How the shared scooter became grit

The residents of the big cities are looking at it with sorrow and incidental visitors can’t have missed it: the proliferation of scooters in the streets. More precisely: shared scooters. Or also: ‘strew scooters’ – from the verb ‘strew’, which according to Van Dale means “throwing down scattered.” And that’s not saying too much.

The alternative ‘green’ mode of transport (‘greenwashing’, say critics) has become extremely popular, especially among people in their twenties. Ideal for short trips, to get to your final destination quickly in the busy city. You can get it to work via an app, in most cases you pay per minute. So no worries about insurance or fear of theft of your property. Freedom happiness.

However, as is often the case with innovations in traffic, the shared scooter also has a downside. As silently as the electric two-wheeler speeds past, it is parked so silently. At least, ‘parked’; left behind, in impossible places. You sometimes get the strong impression that the battery of such a scooter has suddenly died. On closer inspection, this rarely turns out to be the case.

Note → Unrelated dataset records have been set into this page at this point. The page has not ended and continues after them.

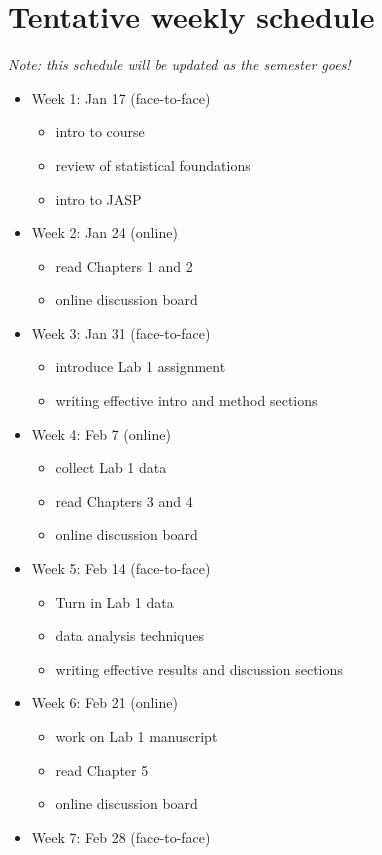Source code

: \documentclass[10pt]{article}
\begin{document}
\section*{Tentative weekly schedule}
\label{sec-11}
\emph{Note: this schedule will be updated as the semester goes!}
\begin{itemize}
\item Week 1: Jan 17 (face-to-face)
\begin{itemize}
\item intro to course
\item review of statistical foundations
\item intro to JASP
\end{itemize}
\item Week 2: Jan 24 (online)
\begin{itemize}
\item read Chapters 1 and 2
\item online discussion board
\end{itemize}
\item Week 3: Jan 31 (face-to-face)
\begin{itemize}
\item introduce Lab 1 assignment
\item writing effective intro and method sections
\end{itemize}
\item Week 4: Feb 7 (online)
\begin{itemize}
\item collect Lab 1 data
\item read Chapters 3 and 4
\item online discussion board
\end{itemize}
\item Week 5: Feb 14 (face-to-face)
\begin{itemize}
\item Turn in Lab 1 data
\item data analysis techniques
\item writing effective results and discussion sections
\end{itemize}
\item Week 6: Feb 21 (online)
\begin{itemize}
\item work on Lab 1 manuscript
\item read Chapter 5
\item online discussion board
\end{itemize}
\item Week 7: Feb 28 (face-to-face)

\end{itemize}
\end{document}
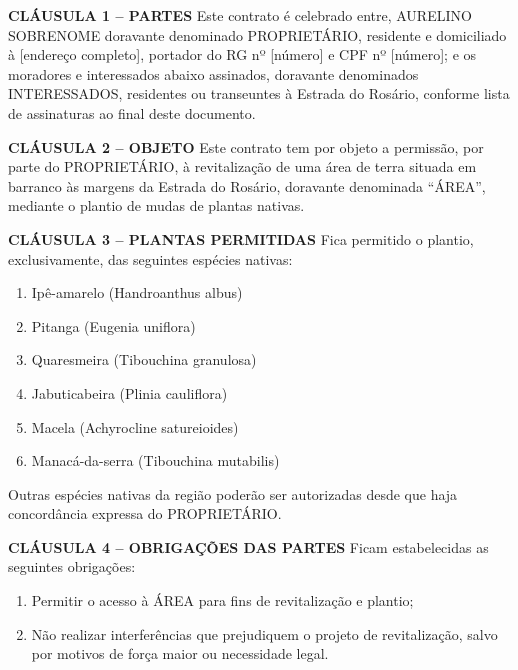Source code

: \documentclass[12pt]{article}
\newcommand{\artigo}[1]{\vspace{1.0em}\noindent\textbf{#1}\hspace{0.75em}}
\newcommand{\paragrafo}[1]{\vspace{1.0em}\noindent{#1}\hspace{0.75em}}
\newcommand{\titulo}[1]{\begin{center}\fontsize{18}{22}\fontseries{b}\selectfont{#1\\[1.0em]}\end{center}}
\newcommand{\subtitulo}[1]{\begin{center}\fontsize{16}{17}\fontseries{m}\selectfont{#1\\[0.5em]}\end{center}}
\begin{document}
\titulo{CONTRATO DE REVITALIZAÇÃO DE ÁREA}
\subtitulo{Portal da Estrada Parque do Rosário}


\artigo{CLÁUSULA 1 – PARTES} Este contrato é celebrado entre, AURELINO SOBRENOME doravante denominado PROPRIETÁRIO, residente e domiciliado à [endereço completo], portador do RG nº [número] e CPF nº [número]; e os moradores e interessados abaixo assinados, doravante denominados INTERESSADOS, residentes ou transeuntes à Estrada do Rosário, conforme lista de assinaturas ao final deste documento.

\artigo{CLÁUSULA 2 – OBJETO} Este contrato tem por objeto a permissão, por parte do PROPRIETÁRIO, à revitalização de uma área de terra situada em barranco às margens da Estrada do Rosário, doravante denominada “ÁREA”, mediante o plantio de mudas de plantas nativas.

\artigo{CLÁUSULA 3 – PLANTAS PERMITIDAS} Fica permitido o plantio, exclusivamente, das seguintes espécies nativas:

\begin{enumerate}[label=\alph*), itemsep=0pt, parsep=0pt]
  \item Ipê-amarelo (Handroanthus albus)
  \item Pitanga (Eugenia uniflora)
  \item Quaresmeira (Tibouchina granulosa)
  \item Jabuticabeira (Plinia cauliflora)
  \item Macela (Achyrocline satureioides)
  \item Manacá-da-serra (Tibouchina mutabilis)
\end{enumerate}

\paragrafo{§ ÚNICO} Outras espécies nativas da região poderão ser autorizadas desde que haja concordância expressa do PROPRIETÁRIO.

\artigo{CLÁUSULA 4 – OBRIGAÇÕES DAS PARTES} Ficam estabelecidas as seguintes obrigações:

\paragrafo{Do Proprietário:}
\begin{enumerate}[label=\alph*), itemsep=0pt, parsep=0pt]
\item Permitir o acesso à ÁREA para fins de revitalização e plantio;  
\item Não realizar interferências que prejudiquem o projeto de revitalização, salvo por motivos de força maior ou necessidade legal.
\end{enumerate}
\end{document}
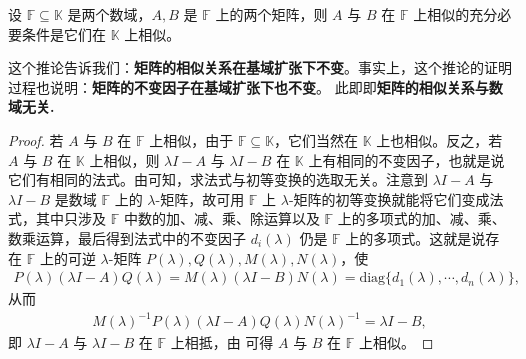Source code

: \documentclass[../../main.tex]{subfiles}
\begin{document}
\begin{corollary}\label{corollary:矩阵的相似关系在基域扩张下不变}
设 $\mathbb{F}\subseteq\mathbb{K}$ 是两个数域，$A, B$ 是 $\mathbb{F}$ 上的两个矩阵，则 $A$ 与 $B$ 在 $\mathbb{F}$ 上相似的充分必要条件是它们在 $\mathbb{K}$ 上相似。
\end{corollary}
\begin{note}
这个推论告诉我们：\textbf{矩阵的相似关系在基域扩张下不变}。事实上，这个推论的证明过程也说明：\textbf{矩阵的不变因子在基域扩张下也不变}。 此即即\textbf{矩阵的相似关系与数域无关.}
\end{note}
\begin{proof}
若 $A$ 与 $B$ 在 $\mathbb{F}$ 上相似，由于 $\mathbb{F}\subseteq\mathbb{K}$，它们当然在 $\mathbb{K}$ 上也相似。反之，若 $A$ 与 $B$ 在 $\mathbb{K}$ 上相似，则 $\lambda I - A$ 与 $\lambda I - B$ 在 $\mathbb{K}$ 上有相同的不变因子，也就是说它们有相同的法式。由可知，求法式与初等变换的选取无关。注意到 $\lambda I - A$ 与 $\lambda I - B$ 是数域 $\mathbb{F}$ 上的 $\lambda$-矩阵，故可用 $\mathbb{F}$ 上 $\lambda$-矩阵的初等变换就能将它们变成法式，其中只涉及 $\mathbb{F}$ 中数的加、减、乘、除运算以及 $\mathbb{F}$ 上的多项式的加、减、乘、数乘运算，最后得到法式中的不变因子 $d_i(\lambda)$ 仍是 $\mathbb{F}$ 上的多项式。这就是说存在 $\mathbb{F}$ 上的可逆 $\lambda$-矩阵 $P(\lambda), Q(\lambda), M(\lambda), N(\lambda)$，使
\begin{align*}
P(\lambda)(\lambda I - A)Q(\lambda)=M(\lambda)(\lambda I - B)N(\lambda)=\mathrm{diag}\{d_1(\lambda),\cdots,d_n(\lambda)\},
\end{align*}
从而
\begin{align*}
M(\lambda)^{-1}P(\lambda)(\lambda I - A)Q(\lambda)N(\lambda)^{-1}=\lambda I - B,
\end{align*}
即 $\lambda I - A$ 与 $\lambda I - B$ 在 $\mathbb{F}$ 上相抵，由 可得 $A$ 与 $B$ 在 $\mathbb{F}$ 上相似。
\end{proof}
\end{document}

A shared scooter lonely on a large lawn in a park. In a verge. In a ditch. Upside down in a shopping street. Half way up a flight of stairs. In the middle of a bike path just before a traffic light. At a bench in a park (without rear wheel). They are all examples of the entertaining Instagram account @strewscooters010 by Laura Nijkamp. Or take the scooter from the company Felyx, which was located right between the public transport gates at the Beurs metro station in Rotterdam. Of course they remained open. You ask what that wildly parked scooter was doing there. Did the user need to catch a subway urgently?

A gritting scooter in Rotterdam-Kralingen.
Photo Lotfi El Hamidi

Everyone responsible, nobody responsible: you can safely call it an annoying side effect of the sharing economy. They can also talk about it in other European cities. Paris was first overrun by road bikes, then by scooters and finally by scooters. But there were strict rules for parking. On pain of fines for the companies if their users took ‘sprinkling’ a bit too literally.

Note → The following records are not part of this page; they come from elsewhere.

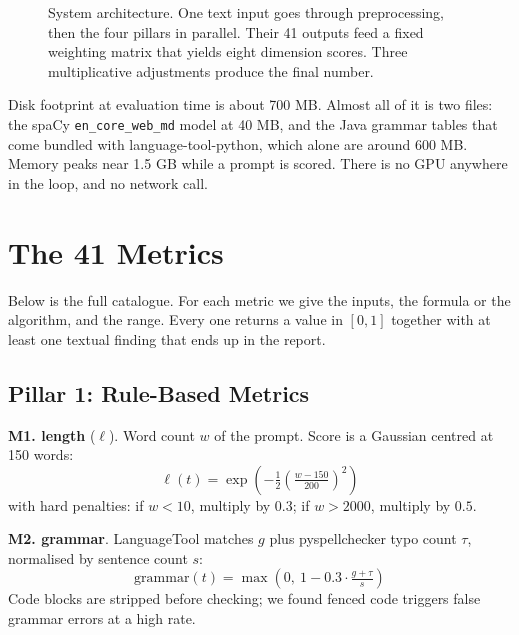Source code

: \documentclass[conference]{IEEEtran}
\begin{document}
\begin{figure}[t]
{%
}
\caption{System architecture. One text input goes through preprocessing, then the four pillars in parallel. Their 41 outputs feed a fixed weighting matrix that yields eight dimension scores. Three multiplicative adjustments produce the final number.}
\label{fig:arch}
\end{figure}

Disk footprint at evaluation time is about 700 MB. Almost all of it is two files: the spaCy \texttt{en\_core\_web\_md} model at 40 MB, and the Java grammar tables that come bundled with language-tool-python, which alone are around 600 MB. Memory peaks near 1.5 GB while a prompt is scored. There is no GPU anywhere in the loop, and no network call.

\section{The 41 Metrics}

Below is the full catalogue. For each metric we give the inputs, the formula or the algorithm, and the range. Every one returns a value in $[0, 1]$ together with at least one textual finding that ends up in the report.

\subsection{Pillar 1: Rule-Based Metrics}

\textbf{M1. length} ($\ell$). Word count $w$ of the prompt. Score is a Gaussian centred at 150 words:
\[ \ell(t) = \exp\!\left(-\tfrac{1}{2}\left(\tfrac{w - 150}{200}\right)^2\right) \]
with hard penalties: if $w < 10$, multiply by $0.3$; if $w > 2000$, multiply by $0.5$.

\textbf{M2. grammar}. LanguageTool \cite{languagetool} matches $g$ plus pyspellchecker typo count $\tau$, normalised by sentence count $s$:
\[ \mathrm{grammar}(t) = \max\!\left(0,\ 1 - 0.3 \cdot \tfrac{g + \tau}{s}\right) \]
Code blocks are stripped before checking; we found fenced code triggers false grammar errors at a high rate.
\end{document}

Which brings us back to the term itself. Sprinkle? As early as 2017, planner Marco te Brömmelstroet coined the word ‘grid bike’ in an interview NRC. He denounced the “extremely aggressive approach” of the providers. According to the General Dutch Dictionary a grit bike has meanwhile become “a shared bicycle without a fixed place”.

Is ‘strewn’ the right word? Van Dale adds, in parentheses, to “distributed throwing” “often with the concomitant thought of a certain negligence.” But ‘streak scooter’ sounds like a euphemism, almost like a party. The motto of the Instagram account: “the sprinkles are at the door”. Who is sweet gets goodies.

Strictly speaking, this is wrong parking, lying around or, perhaps more appropriately: dumping. The road bikes have virtually disappeared from the streets due to strict regulations. Spread scooters, on the other hand, are up for grabs for the time being.